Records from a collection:
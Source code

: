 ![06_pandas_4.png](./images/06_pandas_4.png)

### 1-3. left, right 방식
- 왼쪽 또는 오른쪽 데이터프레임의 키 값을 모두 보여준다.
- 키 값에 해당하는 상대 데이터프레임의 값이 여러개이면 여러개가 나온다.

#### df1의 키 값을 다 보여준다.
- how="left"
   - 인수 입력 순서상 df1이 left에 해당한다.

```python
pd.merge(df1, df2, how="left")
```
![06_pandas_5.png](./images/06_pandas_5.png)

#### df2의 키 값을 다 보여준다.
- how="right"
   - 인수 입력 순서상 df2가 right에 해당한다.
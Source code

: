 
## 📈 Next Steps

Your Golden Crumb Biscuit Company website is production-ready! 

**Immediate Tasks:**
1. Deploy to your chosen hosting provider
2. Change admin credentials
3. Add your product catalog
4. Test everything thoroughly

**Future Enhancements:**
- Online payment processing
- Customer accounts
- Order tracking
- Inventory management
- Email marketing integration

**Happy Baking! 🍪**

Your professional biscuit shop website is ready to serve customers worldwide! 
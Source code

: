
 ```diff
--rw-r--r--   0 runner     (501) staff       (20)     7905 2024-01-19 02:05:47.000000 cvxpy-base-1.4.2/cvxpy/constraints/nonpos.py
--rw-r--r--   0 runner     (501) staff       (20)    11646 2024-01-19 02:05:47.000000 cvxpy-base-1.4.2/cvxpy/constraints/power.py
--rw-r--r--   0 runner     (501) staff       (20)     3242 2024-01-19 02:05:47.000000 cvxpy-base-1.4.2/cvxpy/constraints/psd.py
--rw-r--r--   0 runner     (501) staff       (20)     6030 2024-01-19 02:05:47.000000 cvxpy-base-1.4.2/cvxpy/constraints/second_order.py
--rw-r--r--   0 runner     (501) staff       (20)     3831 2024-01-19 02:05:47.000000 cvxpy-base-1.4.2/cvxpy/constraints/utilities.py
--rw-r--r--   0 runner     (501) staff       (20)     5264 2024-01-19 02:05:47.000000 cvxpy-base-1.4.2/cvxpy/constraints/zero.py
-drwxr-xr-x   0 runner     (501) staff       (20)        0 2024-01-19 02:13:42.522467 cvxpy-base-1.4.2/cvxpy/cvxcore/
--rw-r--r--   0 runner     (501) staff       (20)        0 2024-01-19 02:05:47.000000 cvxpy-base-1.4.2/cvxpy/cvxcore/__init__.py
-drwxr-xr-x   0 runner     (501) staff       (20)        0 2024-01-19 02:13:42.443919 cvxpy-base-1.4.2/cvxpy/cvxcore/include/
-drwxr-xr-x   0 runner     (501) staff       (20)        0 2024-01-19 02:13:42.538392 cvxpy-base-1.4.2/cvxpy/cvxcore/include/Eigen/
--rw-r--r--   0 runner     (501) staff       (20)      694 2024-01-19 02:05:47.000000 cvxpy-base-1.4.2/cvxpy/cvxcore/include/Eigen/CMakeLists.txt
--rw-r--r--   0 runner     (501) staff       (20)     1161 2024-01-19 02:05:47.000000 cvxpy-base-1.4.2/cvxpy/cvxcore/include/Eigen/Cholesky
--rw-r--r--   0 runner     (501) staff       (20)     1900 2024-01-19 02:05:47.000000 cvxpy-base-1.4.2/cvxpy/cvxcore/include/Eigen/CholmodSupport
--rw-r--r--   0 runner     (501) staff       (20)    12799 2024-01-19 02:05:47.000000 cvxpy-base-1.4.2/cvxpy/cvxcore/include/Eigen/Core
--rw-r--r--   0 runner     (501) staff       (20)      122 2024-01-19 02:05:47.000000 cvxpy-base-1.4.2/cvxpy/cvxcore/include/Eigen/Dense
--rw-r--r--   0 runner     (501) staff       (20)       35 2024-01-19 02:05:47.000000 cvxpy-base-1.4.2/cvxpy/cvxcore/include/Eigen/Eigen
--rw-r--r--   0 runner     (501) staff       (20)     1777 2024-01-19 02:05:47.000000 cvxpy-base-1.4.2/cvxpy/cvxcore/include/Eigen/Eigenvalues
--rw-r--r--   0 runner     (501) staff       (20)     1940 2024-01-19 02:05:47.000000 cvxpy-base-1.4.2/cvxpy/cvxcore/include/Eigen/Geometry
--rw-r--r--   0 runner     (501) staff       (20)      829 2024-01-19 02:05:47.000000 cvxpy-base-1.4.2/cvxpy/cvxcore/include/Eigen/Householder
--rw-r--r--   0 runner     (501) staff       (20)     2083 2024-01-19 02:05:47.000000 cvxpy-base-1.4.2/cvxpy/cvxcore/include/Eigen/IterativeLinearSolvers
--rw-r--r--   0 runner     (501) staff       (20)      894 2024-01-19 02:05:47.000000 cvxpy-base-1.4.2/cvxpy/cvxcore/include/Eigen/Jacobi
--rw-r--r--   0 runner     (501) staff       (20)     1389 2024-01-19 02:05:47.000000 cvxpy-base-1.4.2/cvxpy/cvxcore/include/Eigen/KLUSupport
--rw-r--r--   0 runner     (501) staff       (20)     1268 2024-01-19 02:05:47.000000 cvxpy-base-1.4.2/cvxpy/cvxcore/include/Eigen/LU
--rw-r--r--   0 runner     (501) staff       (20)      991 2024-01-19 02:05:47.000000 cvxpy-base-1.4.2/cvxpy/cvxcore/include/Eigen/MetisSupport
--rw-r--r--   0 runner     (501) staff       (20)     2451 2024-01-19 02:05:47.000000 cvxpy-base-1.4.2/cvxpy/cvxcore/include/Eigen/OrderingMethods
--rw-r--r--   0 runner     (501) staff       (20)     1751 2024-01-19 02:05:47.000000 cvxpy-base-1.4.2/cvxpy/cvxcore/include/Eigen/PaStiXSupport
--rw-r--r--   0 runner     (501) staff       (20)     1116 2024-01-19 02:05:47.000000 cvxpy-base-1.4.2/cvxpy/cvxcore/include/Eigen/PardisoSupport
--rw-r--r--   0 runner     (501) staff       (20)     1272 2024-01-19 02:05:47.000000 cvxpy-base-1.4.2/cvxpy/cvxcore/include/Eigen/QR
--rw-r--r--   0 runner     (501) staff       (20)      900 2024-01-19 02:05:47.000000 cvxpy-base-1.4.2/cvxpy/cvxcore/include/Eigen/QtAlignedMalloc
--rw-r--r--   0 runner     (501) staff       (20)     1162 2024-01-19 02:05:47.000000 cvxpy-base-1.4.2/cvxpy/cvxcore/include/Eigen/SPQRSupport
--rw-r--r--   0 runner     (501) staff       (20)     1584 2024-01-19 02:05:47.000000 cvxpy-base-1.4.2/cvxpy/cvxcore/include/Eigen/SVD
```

§ Task directions
Give back all the records exactly as they stand.

§ Exercise response
Source code

: ![06_pandas_4.png](./images/06_pandas_4.png)

### 1-3. left, right 방식
- 왼쪽 또는 오른쪽 데이터프레임의 키 값을 모두 보여준다.
- 키 값에 해당하는 상대 데이터프레임의 값이 여러개이면 여러개가 나온다.

#### df1의 키 값을 다 보여준다.
- how="left"
   - 인수 입력 순서상 df1이 left에 해당한다.

```python
pd.merge(df1, df2, how="left")
```
![06_pandas_5.png](./images/06_pandas_5.png)

#### df2의 키 값을 다 보여준다.
- how="right"
   - 인수 입력 순서상 df2가 right에 해당한다.
Source code

: 
## 📈 Next Steps

Your Golden Crumb Biscuit Company website is production-ready! 

**Immediate Tasks:**
1. Deploy to your chosen hosting provider
2. Change admin credentials
3. Add your product catalog
4. Test everything thoroughly

**Future Enhancements:**
- Online payment processing
- Customer accounts
- Order tracking
- Inventory management
- Email marketing integration

**Happy Baking! 🍪**

Your professional biscuit shop website is ready to serve customers worldwide! 
Source code

:
 ```diff
--rw-r--r--   0 runner     (501) staff       (20)     7905 2024-01-19 02:05:47.000000 cvxpy-base-1.4.2/cvxpy/constraints/nonpos.py
--rw-r--r--   0 runner     (501) staff       (20)    11646 2024-01-19 02:05:47.000000 cvxpy-base-1.4.2/cvxpy/constraints/power.py
--rw-r--r--   0 runner     (501) staff       (20)     3242 2024-01-19 02:05:47.000000 cvxpy-base-1.4.2/cvxpy/constraints/psd.py
--rw-r--r--   0 runner     (501) staff       (20)     6030 2024-01-19 02:05:47.000000 cvxpy-base-1.4.2/cvxpy/constraints/second_order.py
--rw-r--r--   0 runner     (501) staff       (20)     3831 2024-01-19 02:05:47.000000 cvxpy-base-1.4.2/cvxpy/constraints/utilities.py
--rw-r--r--   0 runner     (501) staff       (20)     5264 2024-01-19 02:05:47.000000 cvxpy-base-1.4.2/cvxpy/constraints/zero.py
-drwxr-xr-x   0 runner     (501) staff       (20)        0 2024-01-19 02:13:42.522467 cvxpy-base-1.4.2/cvxpy/cvxcore/
--rw-r--r--   0 runner     (501) staff       (20)        0 2024-01-19 02:05:47.000000 cvxpy-base-1.4.2/cvxpy/cvxcore/__init__.py
-drwxr-xr-x   0 runner     (501) staff       (20)        0 2024-01-19 02:13:42.443919 cvxpy-base-1.4.2/cvxpy/cvxcore/include/
-drwxr-xr-x   0 runner     (501) staff       (20)        0 2024-01-19 02:13:42.538392 cvxpy-base-1.4.2/cvxpy/cvxcore/include/Eigen/
--rw-r--r--   0 runner     (501) staff       (20)      694 2024-01-19 02:05:47.000000 cvxpy-base-1.4.2/cvxpy/cvxcore/include/Eigen/CMakeLists.txt
--rw-r--r--   0 runner     (501) staff       (20)     1161 2024-01-19 02:05:47.000000 cvxpy-base-1.4.2/cvxpy/cvxcore/include/Eigen/Cholesky
--rw-r--r--   0 runner     (501) staff       (20)     1900 2024-01-19 02:05:47.000000 cvxpy-base-1.4.2/cvxpy/cvxcore/include/Eigen/CholmodSupport
--rw-r--r--   0 runner     (501) staff       (20)    12799 2024-01-19 02:05:47.000000 cvxpy-base-1.4.2/cvxpy/cvxcore/include/Eigen/Core
--rw-r--r--   0 runner     (501) staff       (20)      122 2024-01-19 02:05:47.000000 cvxpy-base-1.4.2/cvxpy/cvxcore/include/Eigen/Dense
--rw-r--r--   0 runner     (501) staff       (20)       35 2024-01-19 02:05:47.000000 cvxpy-base-1.4.2/cvxpy/cvxcore/include/Eigen/Eigen
--rw-r--r--   0 runner     (501) staff       (20)     1777 2024-01-19 02:05:47.000000 cvxpy-base-1.4.2/cvxpy/cvxcore/include/Eigen/Eigenvalues
--rw-r--r--   0 runner     (501) staff       (20)     1940 2024-01-19 02:05:47.000000 cvxpy-base-1.4.2/cvxpy/cvxcore/include/Eigen/Geometry
--rw-r--r--   0 runner     (501) staff       (20)      829 2024-01-19 02:05:47.000000 cvxpy-base-1.4.2/cvxpy/cvxcore/include/Eigen/Householder
--rw-r--r--   0 runner     (501) staff       (20)     2083 2024-01-19 02:05:47.000000 cvxpy-base-1.4.2/cvxpy/cvxcore/include/Eigen/IterativeLinearSolvers
--rw-r--r--   0 runner     (501) staff       (20)      894 2024-01-19 02:05:47.000000 cvxpy-base-1.4.2/cvxpy/cvxcore/include/Eigen/Jacobi
--rw-r--r--   0 runner     (501) staff       (20)     1389 2024-01-19 02:05:47.000000 cvxpy-base-1.4.2/cvxpy/cvxcore/include/Eigen/KLUSupport
--rw-r--r--   0 runner     (501) staff       (20)     1268 2024-01-19 02:05:47.000000 cvxpy-base-1.4.2/cvxpy/cvxcore/include/Eigen/LU
--rw-r--r--   0 runner     (501) staff       (20)      991 2024-01-19 02:05:47.000000 cvxpy-base-1.4.2/cvxpy/cvxcore/include/Eigen/MetisSupport
--rw-r--r--   0 runner     (501) staff       (20)     2451 2024-01-19 02:05:47.000000 cvxpy-base-1.4.2/cvxpy/cvxcore/include/Eigen/OrderingMethods
--rw-r--r--   0 runner     (501) staff       (20)     1751 2024-01-19 02:05:47.000000 cvxpy-base-1.4.2/cvxpy/cvxcore/include/Eigen/PaStiXSupport
--rw-r--r--   0 runner     (501) staff       (20)     1116 2024-01-19 02:05:47.000000 cvxpy-base-1.4.2/cvxpy/cvxcore/include/Eigen/PardisoSupport
--rw-r--r--   0 runner     (501) staff       (20)     1272 2024-01-19 02:05:47.000000 cvxpy-base-1.4.2/cvxpy/cvxcore/include/Eigen/QR
--rw-r--r--   0 runner     (501) staff       (20)      900 2024-01-19 02:05:47.000000 cvxpy-base-1.4.2/cvxpy/cvxcore/include/Eigen/QtAlignedMalloc
--rw-r--r--   0 runner     (501) staff       (20)     1162 2024-01-19 02:05:47.000000 cvxpy-base-1.4.2/cvxpy/cvxcore/include/Eigen/SPQRSupport
--rw-r--r--   0 runner     (501) staff       (20)     1584 2024-01-19 02:05:47.000000 cvxpy-base-1.4.2/cvxpy/cvxcore/include/Eigen/SVD
```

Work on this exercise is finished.